Summary: We compare two mathematical theories that address duality between cycles and vertex-cuts of graphs in geometric settings. First, we propose a rigorous definition of a new type of graph, vector graphs. The special case of \(\mathbb{R}^2\)-vector graphs matches the intuitive notion of drawing graphs with edges taken as vectors. This leads to a discussion of Kirchhoff graphs, as originally presented by the third author [SIAM J. Appl. Math. 70, No. 2, 543--562 (2009; Zbl 1220.05126); Ars Math. Contemp. 9, No. 1, 125--144 (2015; Zbl 1329.05130)], which can be defined independent of any matrix relations.
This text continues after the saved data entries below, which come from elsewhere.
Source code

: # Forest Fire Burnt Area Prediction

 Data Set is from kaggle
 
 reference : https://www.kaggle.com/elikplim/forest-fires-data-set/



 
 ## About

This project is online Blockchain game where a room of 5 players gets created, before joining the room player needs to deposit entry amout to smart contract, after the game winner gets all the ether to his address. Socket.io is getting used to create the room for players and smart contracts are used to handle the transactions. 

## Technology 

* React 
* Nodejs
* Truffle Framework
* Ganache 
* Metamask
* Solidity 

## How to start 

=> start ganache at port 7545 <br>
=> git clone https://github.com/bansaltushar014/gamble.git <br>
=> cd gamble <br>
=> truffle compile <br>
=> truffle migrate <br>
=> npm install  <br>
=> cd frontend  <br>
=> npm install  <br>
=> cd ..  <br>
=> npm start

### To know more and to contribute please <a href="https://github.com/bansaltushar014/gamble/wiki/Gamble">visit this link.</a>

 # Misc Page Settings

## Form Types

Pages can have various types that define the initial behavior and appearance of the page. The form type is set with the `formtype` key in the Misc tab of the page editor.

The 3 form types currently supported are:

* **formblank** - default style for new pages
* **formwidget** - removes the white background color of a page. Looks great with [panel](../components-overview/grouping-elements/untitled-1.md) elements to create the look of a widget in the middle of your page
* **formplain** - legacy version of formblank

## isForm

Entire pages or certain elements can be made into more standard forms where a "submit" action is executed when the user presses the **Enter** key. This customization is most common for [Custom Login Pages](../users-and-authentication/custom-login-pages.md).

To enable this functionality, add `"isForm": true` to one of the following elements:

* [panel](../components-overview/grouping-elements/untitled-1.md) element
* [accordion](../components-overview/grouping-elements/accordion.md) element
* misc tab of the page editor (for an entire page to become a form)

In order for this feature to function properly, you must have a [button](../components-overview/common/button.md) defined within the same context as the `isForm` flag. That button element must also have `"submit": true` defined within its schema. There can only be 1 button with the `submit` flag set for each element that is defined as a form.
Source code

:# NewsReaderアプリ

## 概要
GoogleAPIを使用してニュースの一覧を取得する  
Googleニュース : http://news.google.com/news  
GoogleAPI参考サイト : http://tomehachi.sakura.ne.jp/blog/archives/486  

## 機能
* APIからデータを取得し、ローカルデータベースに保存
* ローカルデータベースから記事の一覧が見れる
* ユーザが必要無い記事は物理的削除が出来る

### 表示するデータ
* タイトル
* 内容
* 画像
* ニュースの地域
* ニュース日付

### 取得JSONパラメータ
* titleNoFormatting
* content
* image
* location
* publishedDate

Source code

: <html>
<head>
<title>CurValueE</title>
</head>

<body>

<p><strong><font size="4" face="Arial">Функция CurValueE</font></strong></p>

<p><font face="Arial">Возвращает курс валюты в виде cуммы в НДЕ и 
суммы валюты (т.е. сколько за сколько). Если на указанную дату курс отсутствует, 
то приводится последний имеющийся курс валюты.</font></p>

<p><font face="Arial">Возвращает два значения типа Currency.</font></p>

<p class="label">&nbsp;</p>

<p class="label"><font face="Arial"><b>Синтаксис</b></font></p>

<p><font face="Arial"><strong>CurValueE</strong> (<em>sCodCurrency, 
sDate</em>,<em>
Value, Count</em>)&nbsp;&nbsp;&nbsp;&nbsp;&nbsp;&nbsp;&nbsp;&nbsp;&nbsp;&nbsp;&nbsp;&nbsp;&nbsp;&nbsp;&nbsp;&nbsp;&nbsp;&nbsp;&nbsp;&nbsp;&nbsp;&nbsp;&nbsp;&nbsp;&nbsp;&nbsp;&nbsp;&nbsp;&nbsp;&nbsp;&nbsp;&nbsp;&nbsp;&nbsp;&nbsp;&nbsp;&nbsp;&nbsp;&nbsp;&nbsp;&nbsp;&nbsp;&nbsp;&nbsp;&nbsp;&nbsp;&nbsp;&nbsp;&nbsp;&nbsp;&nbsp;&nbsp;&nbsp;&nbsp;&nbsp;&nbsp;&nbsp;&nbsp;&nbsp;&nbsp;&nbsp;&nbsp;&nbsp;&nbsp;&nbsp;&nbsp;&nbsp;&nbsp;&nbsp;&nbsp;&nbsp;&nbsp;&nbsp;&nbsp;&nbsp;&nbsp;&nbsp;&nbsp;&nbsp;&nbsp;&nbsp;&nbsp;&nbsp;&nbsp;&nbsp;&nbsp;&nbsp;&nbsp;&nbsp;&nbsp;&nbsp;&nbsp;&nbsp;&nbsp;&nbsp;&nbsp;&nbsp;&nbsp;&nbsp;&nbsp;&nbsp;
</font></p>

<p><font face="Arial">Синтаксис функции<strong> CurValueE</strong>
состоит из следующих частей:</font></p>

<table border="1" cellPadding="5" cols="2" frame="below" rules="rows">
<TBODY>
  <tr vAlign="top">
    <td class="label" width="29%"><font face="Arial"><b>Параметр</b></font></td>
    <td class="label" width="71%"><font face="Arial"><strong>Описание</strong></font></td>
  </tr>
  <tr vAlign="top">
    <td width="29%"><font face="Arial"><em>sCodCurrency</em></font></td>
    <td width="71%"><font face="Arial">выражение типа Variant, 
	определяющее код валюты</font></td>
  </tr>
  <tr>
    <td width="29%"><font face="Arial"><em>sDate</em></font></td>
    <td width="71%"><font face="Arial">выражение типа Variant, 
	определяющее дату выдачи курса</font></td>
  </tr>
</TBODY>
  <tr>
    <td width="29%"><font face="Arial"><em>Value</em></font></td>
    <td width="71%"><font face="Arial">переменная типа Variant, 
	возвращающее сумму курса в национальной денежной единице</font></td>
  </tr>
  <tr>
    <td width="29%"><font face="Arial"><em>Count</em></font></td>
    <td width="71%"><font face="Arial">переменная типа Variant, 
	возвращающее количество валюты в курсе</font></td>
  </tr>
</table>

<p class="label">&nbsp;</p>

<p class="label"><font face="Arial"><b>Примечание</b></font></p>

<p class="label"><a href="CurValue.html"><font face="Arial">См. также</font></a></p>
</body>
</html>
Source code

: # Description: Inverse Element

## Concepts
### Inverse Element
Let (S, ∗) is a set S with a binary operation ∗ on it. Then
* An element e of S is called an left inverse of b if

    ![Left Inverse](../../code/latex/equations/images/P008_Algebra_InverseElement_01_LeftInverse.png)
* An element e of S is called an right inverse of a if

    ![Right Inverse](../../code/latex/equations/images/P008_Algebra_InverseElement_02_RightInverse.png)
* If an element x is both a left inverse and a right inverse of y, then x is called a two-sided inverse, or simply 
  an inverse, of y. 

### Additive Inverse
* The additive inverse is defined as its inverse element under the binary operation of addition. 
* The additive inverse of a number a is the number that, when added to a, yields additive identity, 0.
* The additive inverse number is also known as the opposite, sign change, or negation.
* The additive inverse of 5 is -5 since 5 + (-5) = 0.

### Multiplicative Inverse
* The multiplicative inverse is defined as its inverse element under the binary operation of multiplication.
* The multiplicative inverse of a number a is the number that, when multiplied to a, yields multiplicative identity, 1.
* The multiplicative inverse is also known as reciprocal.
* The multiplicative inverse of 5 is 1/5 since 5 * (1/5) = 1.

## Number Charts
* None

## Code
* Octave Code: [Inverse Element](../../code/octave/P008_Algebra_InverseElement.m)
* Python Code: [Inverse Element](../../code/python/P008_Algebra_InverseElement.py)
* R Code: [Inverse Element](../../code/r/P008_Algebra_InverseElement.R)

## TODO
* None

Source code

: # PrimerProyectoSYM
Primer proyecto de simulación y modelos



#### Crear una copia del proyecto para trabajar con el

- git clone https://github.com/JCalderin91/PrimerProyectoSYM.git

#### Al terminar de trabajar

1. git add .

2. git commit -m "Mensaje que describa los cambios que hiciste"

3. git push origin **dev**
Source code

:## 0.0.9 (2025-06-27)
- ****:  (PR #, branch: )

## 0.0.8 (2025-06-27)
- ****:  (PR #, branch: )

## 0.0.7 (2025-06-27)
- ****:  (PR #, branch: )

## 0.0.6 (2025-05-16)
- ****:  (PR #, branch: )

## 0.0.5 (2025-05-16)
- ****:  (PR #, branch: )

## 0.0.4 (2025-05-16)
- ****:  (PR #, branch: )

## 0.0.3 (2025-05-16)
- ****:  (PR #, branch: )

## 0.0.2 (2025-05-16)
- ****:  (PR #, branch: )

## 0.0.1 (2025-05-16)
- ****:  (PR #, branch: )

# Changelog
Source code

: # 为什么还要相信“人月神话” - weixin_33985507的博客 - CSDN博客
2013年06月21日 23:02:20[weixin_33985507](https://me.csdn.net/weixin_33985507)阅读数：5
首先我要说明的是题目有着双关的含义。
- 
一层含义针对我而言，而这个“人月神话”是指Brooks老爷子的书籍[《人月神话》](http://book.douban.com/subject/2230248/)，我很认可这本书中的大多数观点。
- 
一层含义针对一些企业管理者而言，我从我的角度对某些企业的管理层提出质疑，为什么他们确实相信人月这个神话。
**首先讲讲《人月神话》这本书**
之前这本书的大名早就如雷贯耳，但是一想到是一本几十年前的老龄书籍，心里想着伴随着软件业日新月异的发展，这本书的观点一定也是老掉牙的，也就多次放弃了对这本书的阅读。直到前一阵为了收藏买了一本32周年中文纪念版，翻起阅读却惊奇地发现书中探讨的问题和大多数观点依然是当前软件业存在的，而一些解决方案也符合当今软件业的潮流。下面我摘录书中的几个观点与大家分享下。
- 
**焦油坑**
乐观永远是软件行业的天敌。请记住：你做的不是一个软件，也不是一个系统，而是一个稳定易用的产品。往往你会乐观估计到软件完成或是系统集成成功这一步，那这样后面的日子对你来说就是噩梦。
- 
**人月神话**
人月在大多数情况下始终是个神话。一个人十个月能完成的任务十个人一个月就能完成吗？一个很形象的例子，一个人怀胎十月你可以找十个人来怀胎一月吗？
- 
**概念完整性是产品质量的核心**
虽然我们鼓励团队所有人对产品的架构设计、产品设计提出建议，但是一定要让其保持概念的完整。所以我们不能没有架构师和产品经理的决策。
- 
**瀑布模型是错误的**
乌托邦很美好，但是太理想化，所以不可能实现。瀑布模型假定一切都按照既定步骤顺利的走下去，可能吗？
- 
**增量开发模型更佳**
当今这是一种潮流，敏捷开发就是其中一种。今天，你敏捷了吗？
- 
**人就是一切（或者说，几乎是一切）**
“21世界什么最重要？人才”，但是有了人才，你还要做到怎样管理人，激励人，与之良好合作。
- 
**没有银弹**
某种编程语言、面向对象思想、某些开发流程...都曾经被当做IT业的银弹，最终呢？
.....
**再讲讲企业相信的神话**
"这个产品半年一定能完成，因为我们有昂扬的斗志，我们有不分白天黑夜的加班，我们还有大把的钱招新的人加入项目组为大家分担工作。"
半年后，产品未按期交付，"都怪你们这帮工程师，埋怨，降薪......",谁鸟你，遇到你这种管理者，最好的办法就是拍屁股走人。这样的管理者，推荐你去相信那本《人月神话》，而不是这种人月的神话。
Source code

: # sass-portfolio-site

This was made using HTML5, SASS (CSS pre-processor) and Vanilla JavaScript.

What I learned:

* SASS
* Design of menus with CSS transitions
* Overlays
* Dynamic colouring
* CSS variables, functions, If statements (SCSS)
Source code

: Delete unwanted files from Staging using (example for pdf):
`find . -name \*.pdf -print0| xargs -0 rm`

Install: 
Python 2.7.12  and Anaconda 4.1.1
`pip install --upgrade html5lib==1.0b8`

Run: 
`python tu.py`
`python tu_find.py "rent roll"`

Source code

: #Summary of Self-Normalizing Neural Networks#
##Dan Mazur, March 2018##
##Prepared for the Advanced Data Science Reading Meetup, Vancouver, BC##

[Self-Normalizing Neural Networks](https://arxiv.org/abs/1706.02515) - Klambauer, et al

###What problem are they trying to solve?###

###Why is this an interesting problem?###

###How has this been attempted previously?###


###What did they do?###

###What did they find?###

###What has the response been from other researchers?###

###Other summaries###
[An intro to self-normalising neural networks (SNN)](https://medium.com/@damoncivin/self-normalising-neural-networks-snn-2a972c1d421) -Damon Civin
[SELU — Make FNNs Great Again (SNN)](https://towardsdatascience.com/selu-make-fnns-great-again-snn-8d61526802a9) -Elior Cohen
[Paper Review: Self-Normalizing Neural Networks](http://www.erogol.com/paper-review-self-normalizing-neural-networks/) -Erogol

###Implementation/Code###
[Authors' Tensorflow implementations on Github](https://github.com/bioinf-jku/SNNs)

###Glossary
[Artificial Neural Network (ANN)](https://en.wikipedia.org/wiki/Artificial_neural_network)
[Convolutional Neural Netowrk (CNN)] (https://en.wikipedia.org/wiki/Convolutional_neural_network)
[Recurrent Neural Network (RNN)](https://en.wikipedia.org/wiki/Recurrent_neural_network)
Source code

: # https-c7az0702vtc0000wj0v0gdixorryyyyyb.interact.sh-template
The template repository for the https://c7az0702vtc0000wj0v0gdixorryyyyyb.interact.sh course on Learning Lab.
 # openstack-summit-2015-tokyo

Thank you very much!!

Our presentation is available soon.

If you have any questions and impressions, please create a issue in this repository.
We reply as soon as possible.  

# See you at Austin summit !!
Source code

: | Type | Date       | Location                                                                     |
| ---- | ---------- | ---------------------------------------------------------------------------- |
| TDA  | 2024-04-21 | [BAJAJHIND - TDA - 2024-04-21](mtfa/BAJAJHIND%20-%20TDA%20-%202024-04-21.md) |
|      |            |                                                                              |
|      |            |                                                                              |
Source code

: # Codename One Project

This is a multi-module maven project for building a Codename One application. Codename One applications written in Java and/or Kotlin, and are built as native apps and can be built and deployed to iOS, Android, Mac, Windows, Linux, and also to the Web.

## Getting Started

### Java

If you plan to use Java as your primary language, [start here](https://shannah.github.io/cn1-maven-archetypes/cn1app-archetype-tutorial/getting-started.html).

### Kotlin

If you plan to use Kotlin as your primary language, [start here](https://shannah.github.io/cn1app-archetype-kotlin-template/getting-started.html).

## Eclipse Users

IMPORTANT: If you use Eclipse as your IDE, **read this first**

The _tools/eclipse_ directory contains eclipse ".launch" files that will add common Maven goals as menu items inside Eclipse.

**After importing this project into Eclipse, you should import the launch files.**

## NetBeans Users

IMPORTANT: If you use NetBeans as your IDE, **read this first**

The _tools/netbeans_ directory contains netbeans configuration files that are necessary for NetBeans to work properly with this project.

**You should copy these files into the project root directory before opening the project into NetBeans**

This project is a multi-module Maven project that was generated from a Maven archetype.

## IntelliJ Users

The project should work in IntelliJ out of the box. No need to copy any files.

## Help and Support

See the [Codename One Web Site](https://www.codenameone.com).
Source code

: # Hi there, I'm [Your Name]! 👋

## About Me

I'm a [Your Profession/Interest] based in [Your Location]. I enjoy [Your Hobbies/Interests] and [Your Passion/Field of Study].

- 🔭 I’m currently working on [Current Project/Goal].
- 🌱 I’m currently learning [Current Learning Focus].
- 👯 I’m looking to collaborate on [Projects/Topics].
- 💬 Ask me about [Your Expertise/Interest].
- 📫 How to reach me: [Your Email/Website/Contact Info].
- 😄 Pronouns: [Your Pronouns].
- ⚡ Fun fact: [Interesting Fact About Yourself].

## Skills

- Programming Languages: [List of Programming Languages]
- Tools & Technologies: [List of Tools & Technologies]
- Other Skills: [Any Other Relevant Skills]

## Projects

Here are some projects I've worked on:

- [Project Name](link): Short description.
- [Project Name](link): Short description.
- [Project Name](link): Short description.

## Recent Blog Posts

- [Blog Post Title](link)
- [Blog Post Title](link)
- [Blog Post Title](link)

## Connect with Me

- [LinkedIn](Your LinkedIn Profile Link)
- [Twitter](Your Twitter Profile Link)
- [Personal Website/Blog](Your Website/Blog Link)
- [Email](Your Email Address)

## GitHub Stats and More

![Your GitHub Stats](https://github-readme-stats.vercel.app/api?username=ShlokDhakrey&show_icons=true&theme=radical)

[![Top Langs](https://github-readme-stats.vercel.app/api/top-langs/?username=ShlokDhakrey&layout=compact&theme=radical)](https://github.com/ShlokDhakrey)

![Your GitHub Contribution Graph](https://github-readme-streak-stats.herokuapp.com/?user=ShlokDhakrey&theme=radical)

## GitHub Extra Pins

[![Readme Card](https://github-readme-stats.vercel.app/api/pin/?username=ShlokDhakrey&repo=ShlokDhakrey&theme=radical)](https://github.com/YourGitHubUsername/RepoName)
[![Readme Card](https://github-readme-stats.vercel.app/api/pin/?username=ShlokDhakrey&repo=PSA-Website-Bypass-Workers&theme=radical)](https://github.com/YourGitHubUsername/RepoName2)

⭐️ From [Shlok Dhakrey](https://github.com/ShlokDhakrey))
In particular, we present simple cases in which vector graphs are guaranteed to be Kirchhoff or non-Kirchhoff. Next, we review Maxwell's method of drawing reciprocal figures as he presented in 1864, using modern mathematical language. We then demonstrate cases in which \(\mathbb{R}^2\)-vector graphs defined from Maxwell reciprocals are ``dual'' Kirchhoff graphs. Given an example in which Maxwell's theories are not sufficient to define vector graphs, we begin to explore other methods of developing dual Kirchhoff graphs.